Fundo independe do MCTIC, mas não escapa de tesouradas

Uma das prioridades das entidades científicas, atualmente, é defender a integridade financeira do FNDCT (Fundo Nacional de Desenvolvimento Científico e Tecnológico). Criado em 1969 e remodelado ao longo do tempo, o fundo é alimentado por receitas diversas – determinadas por mais de 30 legislações – e independentes do MCTIC, mas não está livre de cortes: em 2016 o fundo arrecadou R$ 2,7 bilhões, mas só conseguiu usar R$ 1 bilhão, ou seja, menos da metade. O dado é do Senado, onde tramita um projeto de lei que proíbe contingenciamentos no fundo. De autoria do senador Otto Alencar (PSD-BA), o texto que impede estes cortes está parado na CCT (Comissão de Ciência e Tecnologia) da Casa desde fevereiro.

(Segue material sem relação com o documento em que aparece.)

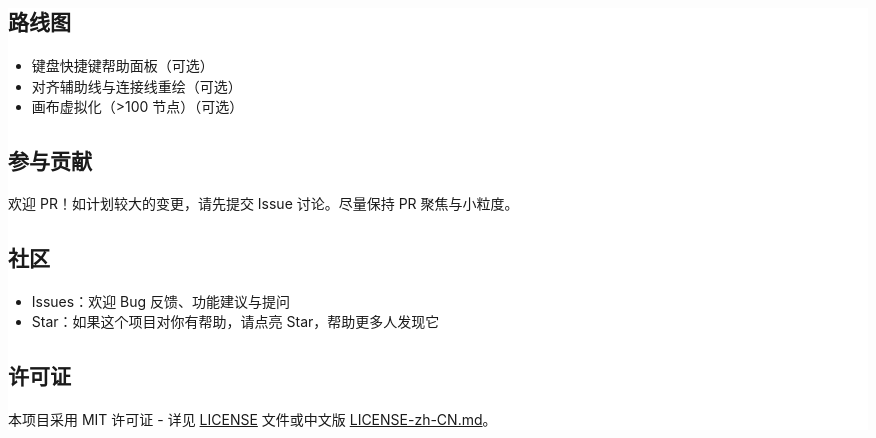 ## 路线图

- 键盘快捷键帮助面板（可选）
- 对齐辅助线与连接线重绘（可选）
- 画布虚拟化（>100 节点）（可选）

## 参与贡献

欢迎 PR！如计划较大的变更，请先提交 Issue 讨论。尽量保持 PR 聚焦与小粒度。

## 社区

- Issues：欢迎 Bug 反馈、功能建议与提问
- Star：如果这个项目对你有帮助，请点亮 Star，帮助更多人发现它

## 许可证

本项目采用 MIT 许可证 - 详见 [LICENSE](LICENSE) 文件或中文版 [LICENSE-zh-CN.md](LICENSE-zh-CN.md)。
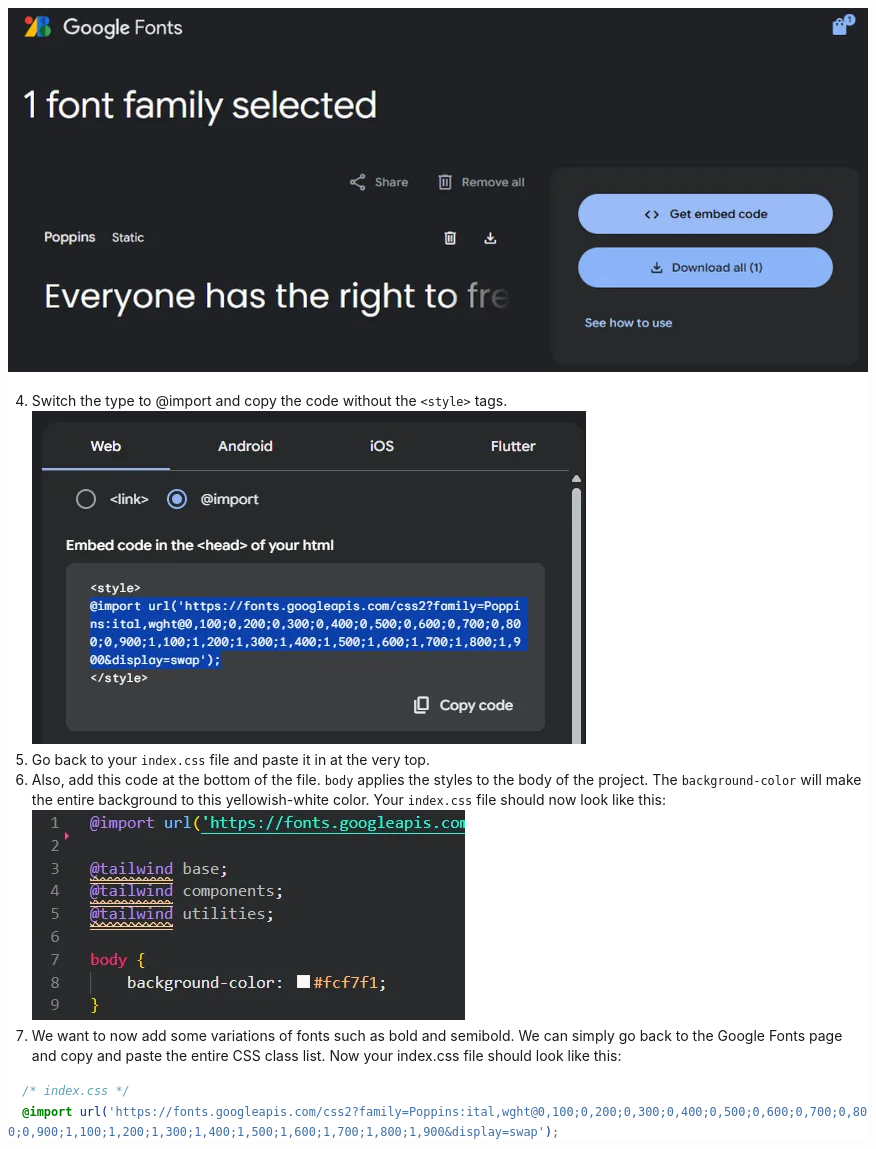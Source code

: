 ![](img/fonts1.jpg)

4. Switch the type to @import and copy the code without the `<style>` tags.
![](img/fonts2.jpg)
5. Go back to your `index.css` file and paste it in at the very top. 
6. Also, add this code at the bottom of the file. `body` applies the styles to the body of the project. The `background-color` will make the entire background to this yellowish-white color. Your `index.css` file should now look like this:
![](img/fonts3.jpg)
7. We want to now add some variations of fonts such as bold and semibold. We can simply go back to the Google Fonts page and copy and paste the entire CSS class list.
Now your index.css file should look like this:
```css
  /* index.css */
  @import url('https://fonts.googleapis.com/css2?family=Poppins:ital,wght@0,100;0,200;0,300;0,400;0,500;0,600;0,700;0,800;0,900;1,100;1,200;1,300;1,400;1,500;1,600;1,700;1,800;1,900&display=swap');

```
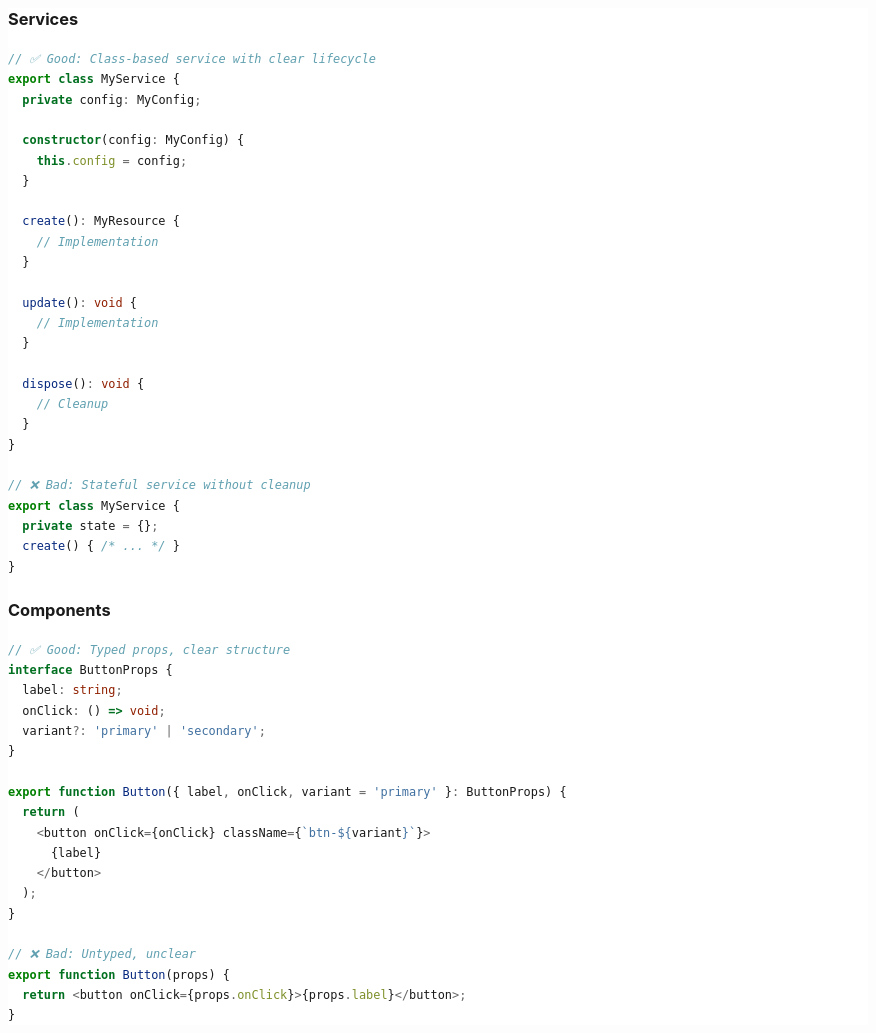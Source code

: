 ### Services

```typescript
// ✅ Good: Class-based service with clear lifecycle
export class MyService {
  private config: MyConfig;
  
  constructor(config: MyConfig) {
    this.config = config;
  }
  
  create(): MyResource {
    // Implementation
  }
  
  update(): void {
    // Implementation
  }
  
  dispose(): void {
    // Cleanup
  }
}

// ❌ Bad: Stateful service without cleanup
export class MyService {
  private state = {};
  create() { /* ... */ }
}
```

### Components

```typescript
// ✅ Good: Typed props, clear structure
interface ButtonProps {
  label: string;
  onClick: () => void;
  variant?: 'primary' | 'secondary';
}

export function Button({ label, onClick, variant = 'primary' }: ButtonProps) {
  return (
    <button onClick={onClick} className={`btn-${variant}`}>
      {label}
    </button>
  );
}

// ❌ Bad: Untyped, unclear
export function Button(props) {
  return <button onClick={props.onClick}>{props.label}</button>;
}
```
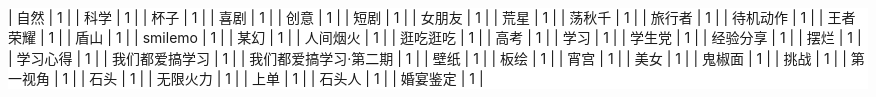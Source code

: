 | 自然 | 1 |
| 科学 | 1 |
| 杯子 | 1 |
| 喜剧 | 1 |
| 创意 | 1 |
| 短剧 | 1 |
| 女朋友 | 1 |
| 荒星 | 1 |
| 荡秋千 | 1 |
| 旅行者 | 1 |
| 待机动作 | 1 |
| 王者荣耀 | 1 |
| 盾山 | 1 |
| smilemo | 1 |
| 某幻 | 1 |
| 人间烟火 | 1 |
| 逛吃逛吃 | 1 |
| 高考 | 1 |
| 学习 | 1 |
| 学生党 | 1 |
| 经验分享 | 1 |
| 摆烂 | 1 |
| 学习心得 | 1 |
| 我们都爱搞学习 | 1 |
| 我们都爱搞学习·第二期 | 1 |
| 壁纸 | 1 |
| 板绘 | 1 |
| 宵宫 | 1 |
| 美女 | 1 |
| 鬼椒面 | 1 |
| 挑战 | 1 |
| 第一视角 | 1 |
| 石头 | 1 |
| 无限火力 | 1 |
| 上单 | 1 |
| 石头人 | 1 |
| 婚宴鉴定 | 1 |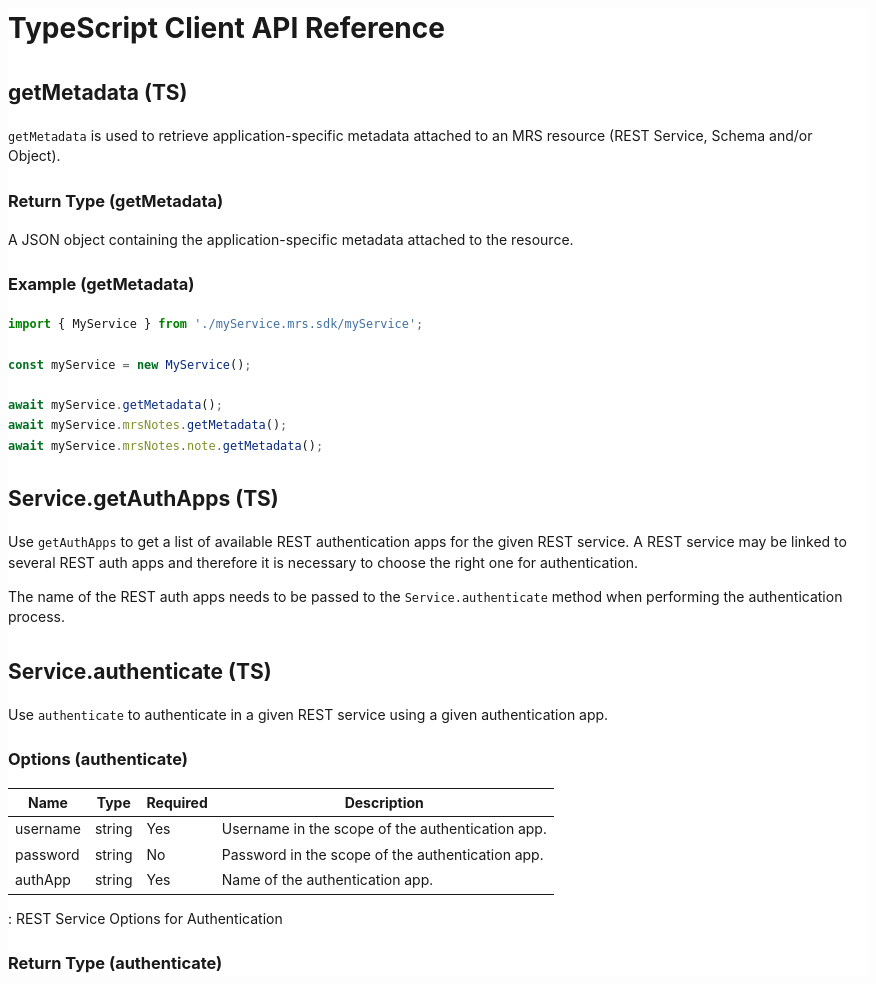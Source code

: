 

# TypeScript Client API Reference

## getMetadata (TS)

`getMetadata` is used to retrieve application-specific metadata attached to an MRS resource (REST Service, Schema and/or Object).

### Return Type (getMetadata)

A JSON object containing the application-specific metadata attached to the resource.

### Example (getMetadata)

```TypeScript
import { MyService } from './myService.mrs.sdk/myService';

const myService = new MyService();

await myService.getMetadata();
await myService.mrsNotes.getMetadata();
await myService.mrsNotes.note.getMetadata();
```

## Service.getAuthApps (TS)

Use `getAuthApps` to get a list of available REST authentication apps for the given REST service. A REST service may be linked to several REST auth apps and therefore it is necessary to choose the right one for authentication.

The name of the REST auth apps needs to be passed to the `Service.authenticate` method when performing the authentication process.

## Service.authenticate (TS)

Use `authenticate` to authenticate in a given REST service using a given authentication app.

### Options (authenticate)

| Name | Type | Required | Description
|---|---|---|---------------------
| username | string | Yes | Username in the scope of the authentication app.
| password | string | No | Password in the scope of the authentication app.
| authApp  | string | Yes | Name of the authentication app.

: REST Service Options for Authentication

### Return Type (authenticate)
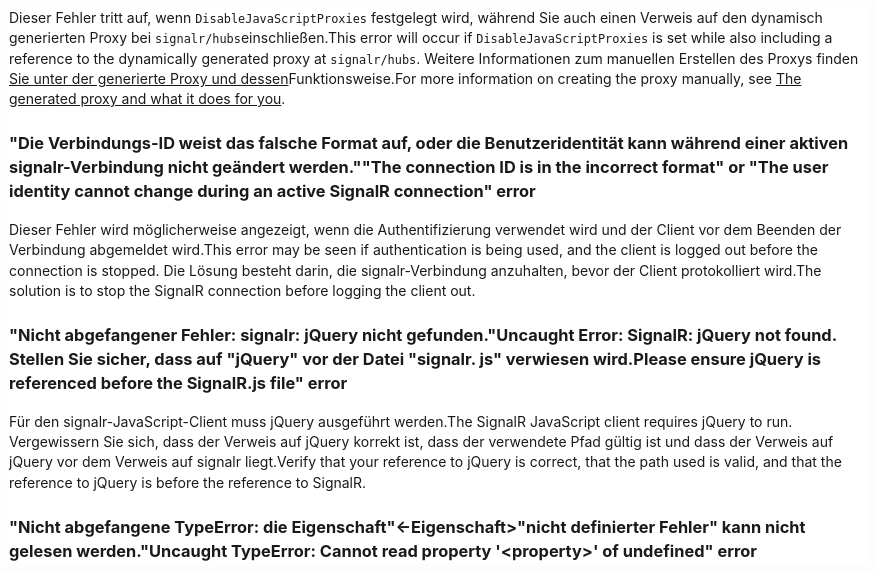 <span data-ttu-id="60c25-240">Dieser Fehler tritt auf, wenn `DisableJavaScriptProxies` festgelegt wird, während Sie auch einen Verweis auf den dynamisch generierten Proxy bei `signalr/hubs`einschließen.</span><span class="sxs-lookup"><span data-stu-id="60c25-240">This error will occur if `DisableJavaScriptProxies` is set while also including a reference to the dynamically generated proxy at `signalr/hubs`.</span></span> <span data-ttu-id="60c25-241">Weitere Informationen zum manuellen Erstellen des Proxys finden [Sie unter der generierte Proxy und dessen](../guide-to-the-api/hubs-api-guide-javascript-client.md#genproxy)Funktionsweise.</span><span class="sxs-lookup"><span data-stu-id="60c25-241">For more information on creating the proxy manually, see [The generated proxy and what it does for you](../guide-to-the-api/hubs-api-guide-javascript-client.md#genproxy).</span></span>

### <a name="the-connection-id-is-in-the-incorrect-format-or-the-user-identity-cannot-change-during-an-active-signalr-connection-error"></a><span data-ttu-id="60c25-242">"Die Verbindungs-ID weist das falsche Format auf, oder die Benutzeridentität kann während einer aktiven signalr-Verbindung nicht geändert werden."</span><span class="sxs-lookup"><span data-stu-id="60c25-242">"The connection ID is in the incorrect format" or "The user identity cannot change during an active SignalR connection" error</span></span>

<span data-ttu-id="60c25-243">Dieser Fehler wird möglicherweise angezeigt, wenn die Authentifizierung verwendet wird und der Client vor dem Beenden der Verbindung abgemeldet wird.</span><span class="sxs-lookup"><span data-stu-id="60c25-243">This error may be seen if authentication is being used, and the client is logged out before the connection is stopped.</span></span> <span data-ttu-id="60c25-244">Die Lösung besteht darin, die signalr-Verbindung anzuhalten, bevor der Client protokolliert wird.</span><span class="sxs-lookup"><span data-stu-id="60c25-244">The solution is to stop the SignalR connection before logging the client out.</span></span>

### <a name="uncaught-error-signalr-jquery-not-found-please-ensure-jquery-is-referenced-before-the-signalrjs-file-error"></a><span data-ttu-id="60c25-245">"Nicht abgefangener Fehler: signalr: jQuery nicht gefunden.</span><span class="sxs-lookup"><span data-stu-id="60c25-245">"Uncaught Error: SignalR: jQuery not found.</span></span> <span data-ttu-id="60c25-246">Stellen Sie sicher, dass auf "jQuery" vor der Datei "signalr. js" verwiesen wird.</span><span class="sxs-lookup"><span data-stu-id="60c25-246">Please ensure jQuery is referenced before the SignalR.js file" error</span></span>

<span data-ttu-id="60c25-247">Für den signalr-JavaScript-Client muss jQuery ausgeführt werden.</span><span class="sxs-lookup"><span data-stu-id="60c25-247">The SignalR JavaScript client requires jQuery to run.</span></span> <span data-ttu-id="60c25-248">Vergewissern Sie sich, dass der Verweis auf jQuery korrekt ist, dass der verwendete Pfad gültig ist und dass der Verweis auf jQuery vor dem Verweis auf signalr liegt.</span><span class="sxs-lookup"><span data-stu-id="60c25-248">Verify that your reference to jQuery is correct, that the path used is valid, and that the reference to jQuery is before the reference to SignalR.</span></span>

### <a name="uncaught-typeerror-cannot-read-property-ltpropertygt-of-undefined-error"></a><span data-ttu-id="60c25-249">"Nicht abgefangene TypeError: die Eigenschaft"&lt;-Eigenschaft&gt;"nicht definierter Fehler" kann nicht gelesen werden.</span><span class="sxs-lookup"><span data-stu-id="60c25-249">"Uncaught TypeError: Cannot read property '&lt;property&gt;' of undefined" error</span></span>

“Você tem recursos financeiros. O que se não tem é limite para fazer isso”, avaliou Carlos Américo Pacheco, dirigente da Fapesp (Fundação de Amparo à Pesquisa do Estado de São Paulo), em audiência pública no Senado em junho.

Fundações estaduais

A Fapesp é uma das entidades de apoio à ciência de âmbito estadual, outra frente de batalha dos pesquisadores. Todos os estados e o Distrito Federal – com exceção de Roraima, segundo o Confap, órgão que congrega todas – têm a sua, mas a saúde financeira e a importância dada a cada uma pelos governos estaduais variam muito de local para local, segundo explicou a presidente do Confap, Maria Zaira Turchi, no encontro anual da SBPC na semana passada.

“Há dificuldade de liberar recursos. Os governos estão vivendo essa dificuldade. A gente tem que continuar conversando com os governos, falando da importância, é um diálogo permanente”, disse a professora.